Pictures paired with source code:

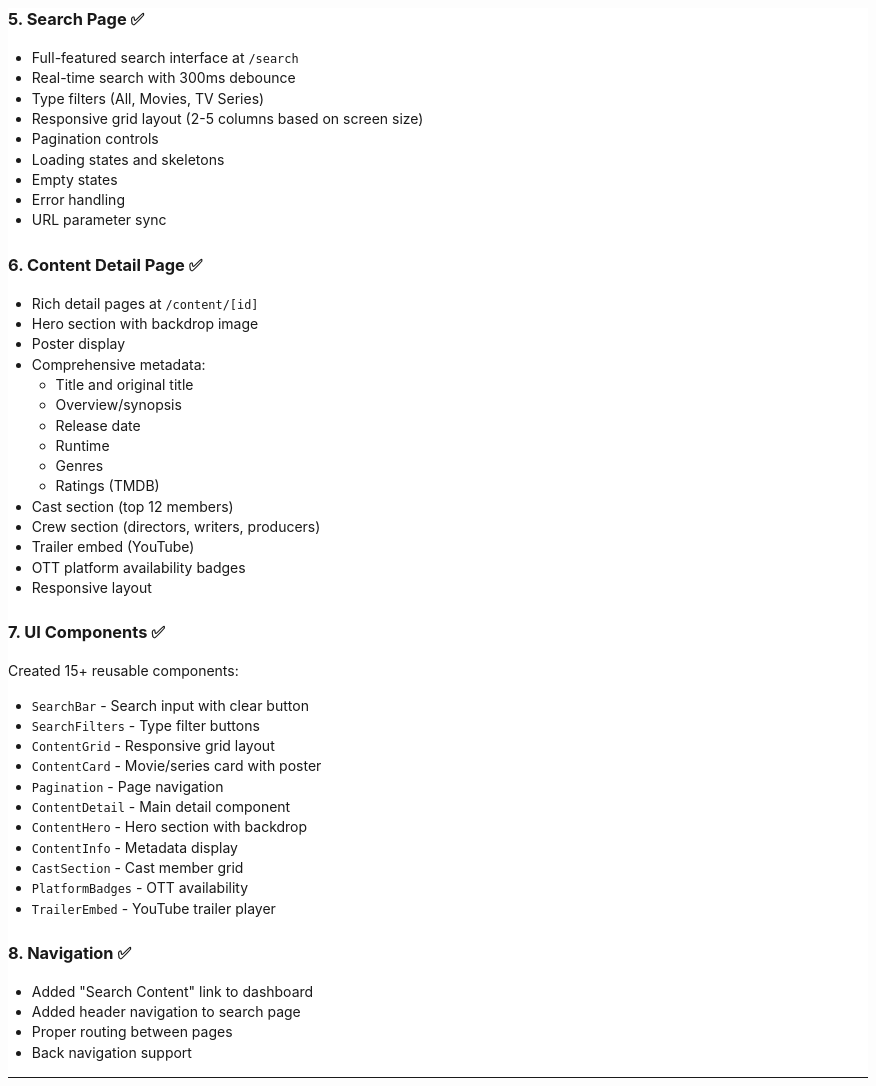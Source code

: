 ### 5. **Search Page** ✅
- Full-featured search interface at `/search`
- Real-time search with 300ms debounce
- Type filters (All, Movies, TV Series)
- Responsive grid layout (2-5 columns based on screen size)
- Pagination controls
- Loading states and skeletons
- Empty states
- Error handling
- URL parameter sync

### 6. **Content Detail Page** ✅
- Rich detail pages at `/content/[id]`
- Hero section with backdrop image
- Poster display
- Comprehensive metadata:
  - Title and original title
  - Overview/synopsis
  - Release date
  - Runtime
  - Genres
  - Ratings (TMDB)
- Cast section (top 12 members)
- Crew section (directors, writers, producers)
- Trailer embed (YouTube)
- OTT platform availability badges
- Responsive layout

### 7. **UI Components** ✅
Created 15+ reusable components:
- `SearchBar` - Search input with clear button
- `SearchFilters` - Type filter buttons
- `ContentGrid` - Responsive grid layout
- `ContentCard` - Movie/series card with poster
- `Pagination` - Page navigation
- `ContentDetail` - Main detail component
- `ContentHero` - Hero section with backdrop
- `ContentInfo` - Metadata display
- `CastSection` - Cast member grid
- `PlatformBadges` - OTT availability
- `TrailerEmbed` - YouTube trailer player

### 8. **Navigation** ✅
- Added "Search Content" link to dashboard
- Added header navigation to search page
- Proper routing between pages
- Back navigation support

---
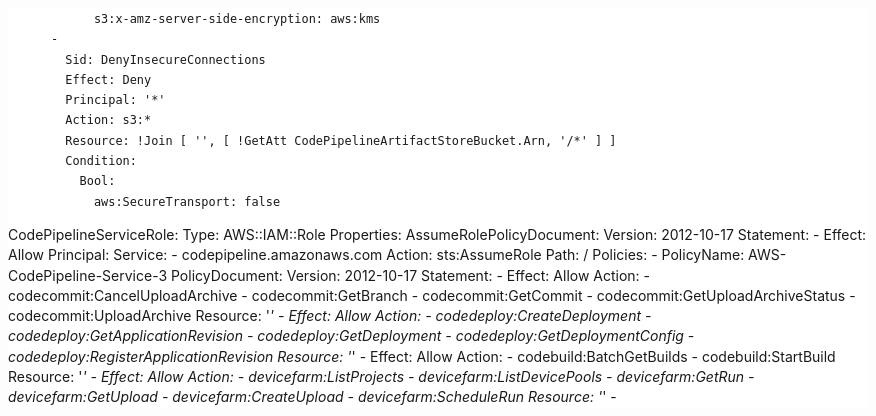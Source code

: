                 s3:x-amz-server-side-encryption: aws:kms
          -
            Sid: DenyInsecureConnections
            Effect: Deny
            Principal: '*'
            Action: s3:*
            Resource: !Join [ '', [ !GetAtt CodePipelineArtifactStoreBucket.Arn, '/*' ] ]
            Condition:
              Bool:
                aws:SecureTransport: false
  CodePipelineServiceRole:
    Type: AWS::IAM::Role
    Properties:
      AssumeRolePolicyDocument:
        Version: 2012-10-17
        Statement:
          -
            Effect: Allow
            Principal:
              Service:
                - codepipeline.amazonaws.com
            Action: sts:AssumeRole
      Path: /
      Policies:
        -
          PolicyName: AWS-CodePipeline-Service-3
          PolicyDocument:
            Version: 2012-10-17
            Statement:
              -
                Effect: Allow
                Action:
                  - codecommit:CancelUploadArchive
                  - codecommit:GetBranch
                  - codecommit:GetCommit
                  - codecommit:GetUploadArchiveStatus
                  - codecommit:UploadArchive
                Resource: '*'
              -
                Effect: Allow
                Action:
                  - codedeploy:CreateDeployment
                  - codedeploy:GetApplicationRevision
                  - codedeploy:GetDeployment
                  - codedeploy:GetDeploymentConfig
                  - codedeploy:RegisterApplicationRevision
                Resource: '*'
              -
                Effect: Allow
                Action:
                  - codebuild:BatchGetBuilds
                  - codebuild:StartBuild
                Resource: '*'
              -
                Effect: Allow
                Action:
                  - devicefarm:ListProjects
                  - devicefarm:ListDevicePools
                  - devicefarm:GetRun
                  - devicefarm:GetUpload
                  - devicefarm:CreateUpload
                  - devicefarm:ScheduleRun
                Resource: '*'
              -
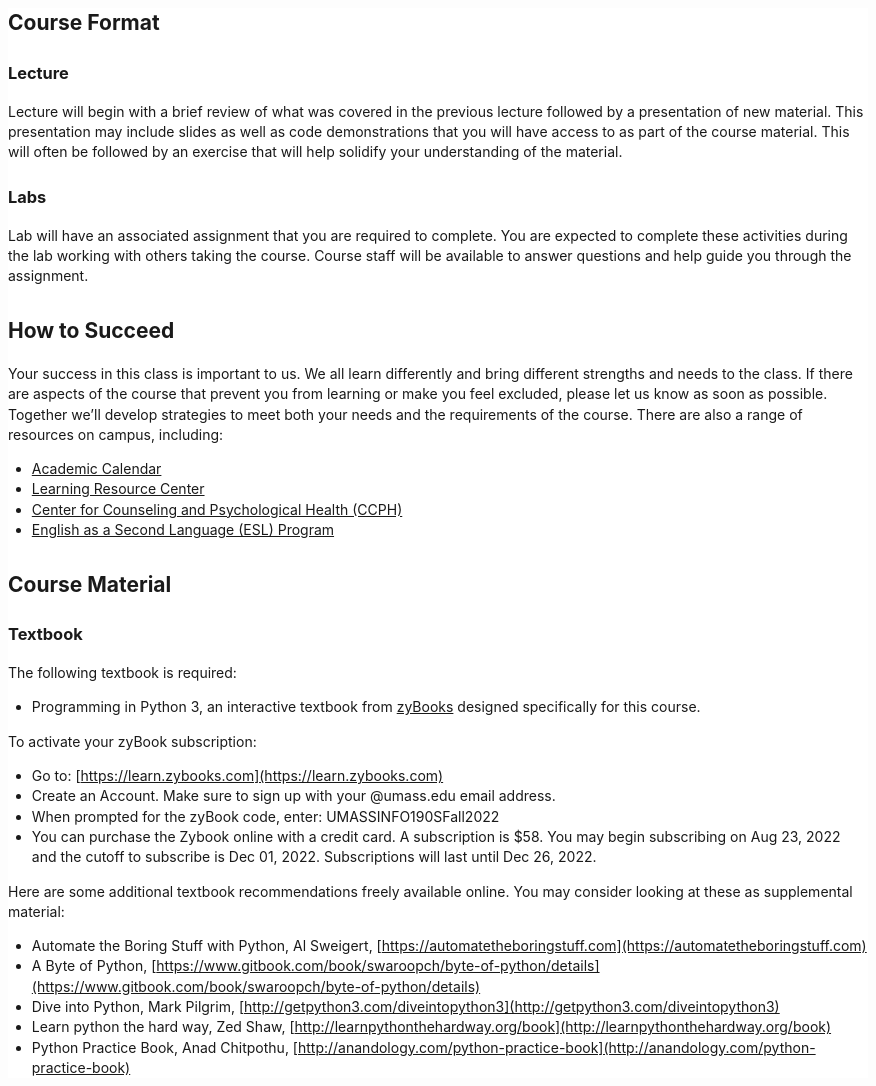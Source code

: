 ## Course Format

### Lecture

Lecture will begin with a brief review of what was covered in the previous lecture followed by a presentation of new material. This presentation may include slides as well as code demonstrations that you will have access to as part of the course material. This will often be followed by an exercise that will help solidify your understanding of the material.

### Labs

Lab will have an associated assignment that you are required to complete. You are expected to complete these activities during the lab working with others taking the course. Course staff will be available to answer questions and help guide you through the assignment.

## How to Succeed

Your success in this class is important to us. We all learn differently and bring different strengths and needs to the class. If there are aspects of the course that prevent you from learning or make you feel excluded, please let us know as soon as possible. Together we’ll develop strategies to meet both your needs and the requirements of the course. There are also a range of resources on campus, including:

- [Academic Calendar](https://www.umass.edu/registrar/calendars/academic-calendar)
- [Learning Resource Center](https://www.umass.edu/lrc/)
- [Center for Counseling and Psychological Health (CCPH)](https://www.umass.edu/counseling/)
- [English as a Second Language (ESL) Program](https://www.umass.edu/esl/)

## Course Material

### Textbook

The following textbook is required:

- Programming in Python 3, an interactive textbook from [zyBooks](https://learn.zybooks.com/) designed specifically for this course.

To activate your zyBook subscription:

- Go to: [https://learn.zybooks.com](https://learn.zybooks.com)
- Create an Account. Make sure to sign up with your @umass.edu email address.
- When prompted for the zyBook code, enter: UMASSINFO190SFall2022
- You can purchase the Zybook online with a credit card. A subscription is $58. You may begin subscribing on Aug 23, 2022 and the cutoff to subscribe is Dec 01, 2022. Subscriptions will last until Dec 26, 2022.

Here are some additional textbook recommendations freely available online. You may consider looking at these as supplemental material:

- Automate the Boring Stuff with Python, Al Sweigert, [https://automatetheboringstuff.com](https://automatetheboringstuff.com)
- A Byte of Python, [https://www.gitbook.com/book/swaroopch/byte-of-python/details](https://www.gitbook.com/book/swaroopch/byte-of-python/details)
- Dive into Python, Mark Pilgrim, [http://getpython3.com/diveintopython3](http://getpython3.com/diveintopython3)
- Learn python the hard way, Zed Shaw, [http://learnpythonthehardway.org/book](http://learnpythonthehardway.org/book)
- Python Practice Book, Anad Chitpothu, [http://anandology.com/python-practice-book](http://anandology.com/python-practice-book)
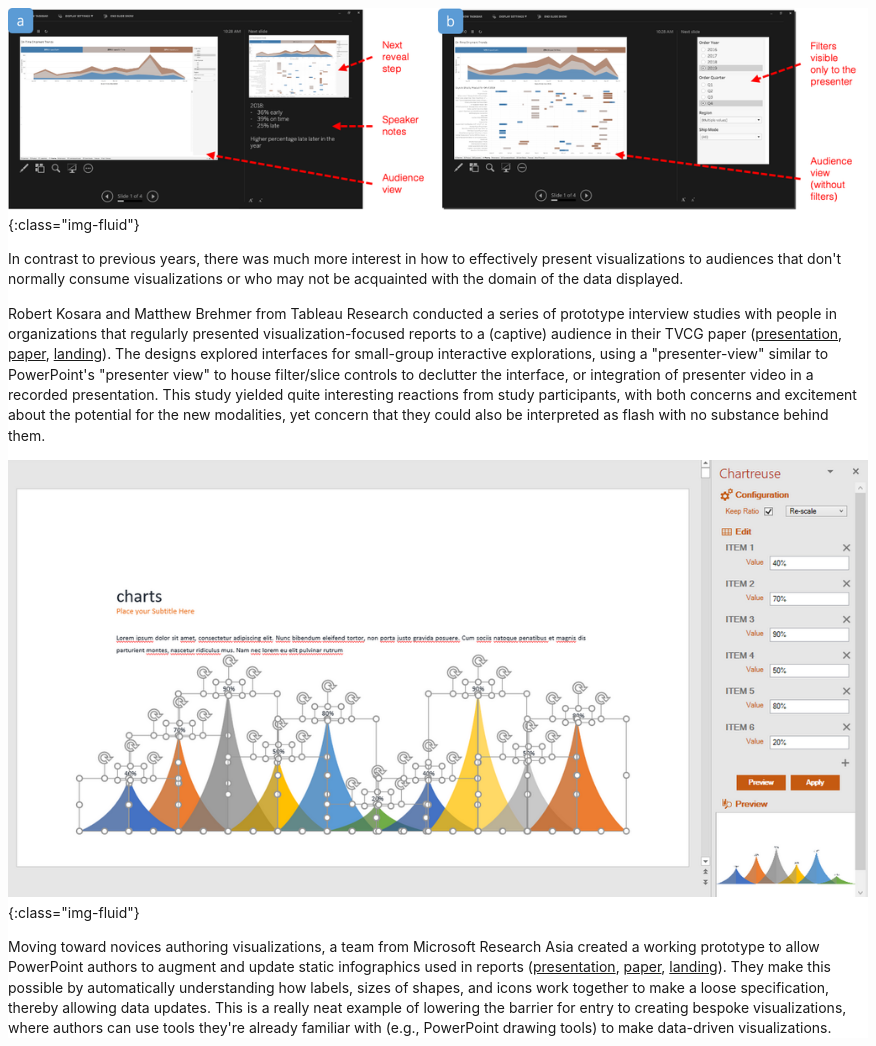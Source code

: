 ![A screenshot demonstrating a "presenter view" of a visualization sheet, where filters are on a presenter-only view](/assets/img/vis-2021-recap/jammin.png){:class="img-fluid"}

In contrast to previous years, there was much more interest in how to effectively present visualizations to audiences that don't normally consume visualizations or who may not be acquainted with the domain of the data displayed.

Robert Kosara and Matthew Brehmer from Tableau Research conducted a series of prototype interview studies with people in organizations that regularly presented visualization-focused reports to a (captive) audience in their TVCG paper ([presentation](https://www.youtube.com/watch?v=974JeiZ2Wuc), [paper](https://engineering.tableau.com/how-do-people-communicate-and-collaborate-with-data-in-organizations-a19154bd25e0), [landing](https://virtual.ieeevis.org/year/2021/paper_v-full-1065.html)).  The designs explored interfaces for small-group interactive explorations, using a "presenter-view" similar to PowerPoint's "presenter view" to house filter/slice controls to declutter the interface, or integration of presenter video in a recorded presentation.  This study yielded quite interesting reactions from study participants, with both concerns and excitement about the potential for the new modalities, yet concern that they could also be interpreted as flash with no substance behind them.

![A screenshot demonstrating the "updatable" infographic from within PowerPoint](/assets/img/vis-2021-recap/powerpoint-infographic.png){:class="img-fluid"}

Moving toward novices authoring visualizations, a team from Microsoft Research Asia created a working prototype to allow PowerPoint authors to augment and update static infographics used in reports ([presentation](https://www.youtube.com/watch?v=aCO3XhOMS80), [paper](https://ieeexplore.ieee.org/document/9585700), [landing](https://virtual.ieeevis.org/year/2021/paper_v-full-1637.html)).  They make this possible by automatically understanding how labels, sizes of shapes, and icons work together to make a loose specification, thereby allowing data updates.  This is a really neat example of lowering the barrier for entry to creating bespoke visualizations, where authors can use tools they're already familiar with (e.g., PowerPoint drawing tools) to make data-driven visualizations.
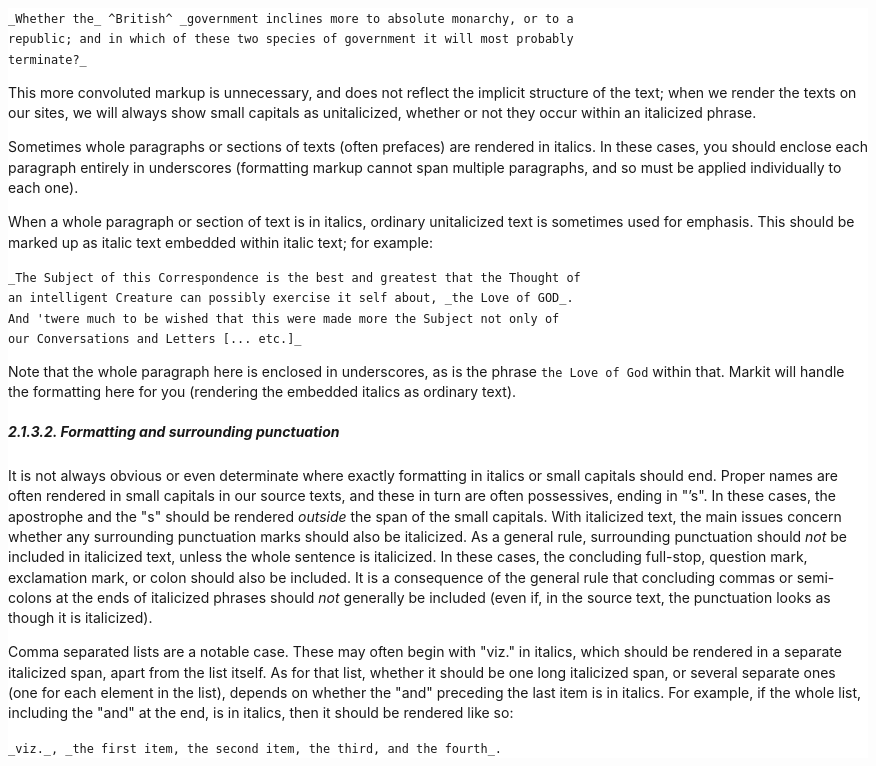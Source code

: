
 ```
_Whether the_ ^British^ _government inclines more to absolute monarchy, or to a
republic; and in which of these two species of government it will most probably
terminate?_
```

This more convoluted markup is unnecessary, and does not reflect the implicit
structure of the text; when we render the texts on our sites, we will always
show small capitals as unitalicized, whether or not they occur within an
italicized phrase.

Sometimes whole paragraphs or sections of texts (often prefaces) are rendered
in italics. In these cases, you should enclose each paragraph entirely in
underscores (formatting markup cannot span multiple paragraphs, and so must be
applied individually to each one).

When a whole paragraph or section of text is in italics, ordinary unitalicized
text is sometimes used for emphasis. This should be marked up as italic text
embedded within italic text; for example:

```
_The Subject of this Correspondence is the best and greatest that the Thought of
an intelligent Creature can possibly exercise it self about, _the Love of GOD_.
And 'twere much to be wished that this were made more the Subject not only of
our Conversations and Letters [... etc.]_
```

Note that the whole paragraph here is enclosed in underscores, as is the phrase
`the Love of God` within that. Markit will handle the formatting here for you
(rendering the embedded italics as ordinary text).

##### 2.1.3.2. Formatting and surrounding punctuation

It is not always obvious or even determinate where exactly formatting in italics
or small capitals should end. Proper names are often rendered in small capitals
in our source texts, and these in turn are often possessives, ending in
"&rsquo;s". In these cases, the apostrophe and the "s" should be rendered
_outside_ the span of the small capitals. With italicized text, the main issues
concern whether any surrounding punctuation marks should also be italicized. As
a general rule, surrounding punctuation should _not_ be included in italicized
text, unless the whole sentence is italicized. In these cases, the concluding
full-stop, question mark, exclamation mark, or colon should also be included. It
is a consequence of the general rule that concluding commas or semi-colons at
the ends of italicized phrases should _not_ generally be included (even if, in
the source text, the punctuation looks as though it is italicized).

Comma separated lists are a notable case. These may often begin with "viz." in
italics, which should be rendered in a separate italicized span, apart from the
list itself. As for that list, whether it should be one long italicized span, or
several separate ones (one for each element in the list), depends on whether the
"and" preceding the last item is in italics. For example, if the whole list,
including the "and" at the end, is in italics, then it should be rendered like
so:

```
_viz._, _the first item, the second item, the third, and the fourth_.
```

Assignment:
Filter the preceding entries down to the lines with "punctuation".

Answer box:
##### 2.1.3.2. Formatting and surrounding punctuation
concern whether any surrounding punctuation marks should also be italicized. As
a general rule, surrounding punctuation should _not_ be included in italicized
the source text, the punctuation looks as though it is italicized).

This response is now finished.